Enter the city; and you will find nothing there to make amends for the dulness of its exterior. You lose yourself among narrow, unpaved streets, here going up hill, there down, from the inequality of the ground, and you walk among clouds of dust, or loose stones. Canvas stretched from house to house, increases the gloom. Bazars, roofed over, and fraught with infection, completely exclude the light from the desolate city. A few paltry shops expose nothing but wretchedness to view; and even these are frequently shut from apprehension of the passage of a cadi.
Not a creature is to be seen in the streets, not a creature at the gates, except now and then a peasant gliding through the gloom, concealing under his garments the fruits of his labor, lest he should be robbed of his hard earnings by the rapacious soldier.
Aside, in a corner, the Arab butcher is slaughtering some animal, suspended by the legs, from a wall in ruins. From his haggard and ferocious look, and his bloody hands, you would suppose that he had been cutting the throat of a fellow-creature, rather than killing a lamb.
The only noise heard from time to time in the city, is the galloping of the steed of the desert: it is the Janissary, who brings the head of the Bedouin, or who returns from plundering the unhappy Fellah.
Here reside (that is, among the ruins of Jerusalem) communities of Christian monks, whom nothing can compel to forsake the tomb of Christ; neither plunder, nor personal ill-treatment, nor menaces of death itself. Night and day they chant their hymns around the holy sepulchre.
Driven by the cudgel and the sabre, women, children, flocks, and herds, seek refuge in the cloisters of these recluses. What prevents the armed oppressor from pursuing his prey, and overthrowing such feeble ramparts? It is the charity of the monks; they deprive themselves of the last resources of life, to ransom their supplicants.
Cast your eyes between the temple and Mount Zion. Behold another petty tribe, (the Jews,) cut off from the rest of the inhabitants of this city! These people bow their heads without murmuring; they endure every kind of insult, without demanding justice; they sink beneath repeated blows without sighing; if their head be required, they present it to the cimeter. On the death of any member of this proscribed community, his companion goes at night, and inters him, by stealth, in the shadow of Solomon’s temple.
Enter the abodes of these people. You will find them, amidst the most abject wretchedness, instructing their children to read a (to them) mysterious book, which they in their turn will teach to their offspring. What they did five thousand years ago, this people still continue to do. Seventeen times have they witnessed the destruction of Jerusalem, yet nothing can discourage them, nothing can prevent them from turning their faces towards Zion.
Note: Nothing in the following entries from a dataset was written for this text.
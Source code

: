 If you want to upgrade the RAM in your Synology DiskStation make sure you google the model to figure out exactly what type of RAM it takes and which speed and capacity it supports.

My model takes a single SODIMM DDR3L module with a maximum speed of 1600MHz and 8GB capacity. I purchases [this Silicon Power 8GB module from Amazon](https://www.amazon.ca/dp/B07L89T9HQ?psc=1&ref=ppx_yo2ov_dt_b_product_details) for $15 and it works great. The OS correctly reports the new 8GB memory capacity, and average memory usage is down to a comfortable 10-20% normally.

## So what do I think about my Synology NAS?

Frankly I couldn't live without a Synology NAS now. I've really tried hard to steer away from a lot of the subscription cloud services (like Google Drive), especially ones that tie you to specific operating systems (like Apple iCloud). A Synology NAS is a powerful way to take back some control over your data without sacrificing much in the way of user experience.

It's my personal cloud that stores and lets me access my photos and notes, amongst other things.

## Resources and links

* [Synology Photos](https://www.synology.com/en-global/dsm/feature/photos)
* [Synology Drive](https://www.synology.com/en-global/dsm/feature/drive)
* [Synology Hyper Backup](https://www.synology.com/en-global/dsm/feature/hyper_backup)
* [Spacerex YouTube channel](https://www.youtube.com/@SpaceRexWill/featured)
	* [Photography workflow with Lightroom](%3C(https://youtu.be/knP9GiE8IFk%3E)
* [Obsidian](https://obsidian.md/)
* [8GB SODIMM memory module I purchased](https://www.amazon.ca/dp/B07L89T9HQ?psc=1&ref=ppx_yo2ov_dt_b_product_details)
To see the Jews scattered over the whole world, according to the word of God, must, doubtless, excite surprise. But to be struck with astonishment, you must view them at Jerusalem; you must behold these rightful masters of Judea, living as slaves and strangers in their own country; you must behold them expecting, under all oppressions, a king who is to deliver them.
We will only mention, in conclusion of this article, that the most ancient as well as most splendid edifice in the whole modern city of Jerusalem, is the mosque of Omar. It stands on Mount Moriah, precisely—it is supposed—where once stood the temple of Solomon. It is one thousand four hundred eighty-nine feet—more than a quarter of a mile!—long, and nine hundred ninety-five feet broad. It was built A. D. 636, and has, therefore, stood exactly one thousand two hundred years. It is, indeed, rather a collection of mosques, than a single one. The whole is included in two grand divisions; the Sakhara, in the centre, and the Akhsa, on the south side.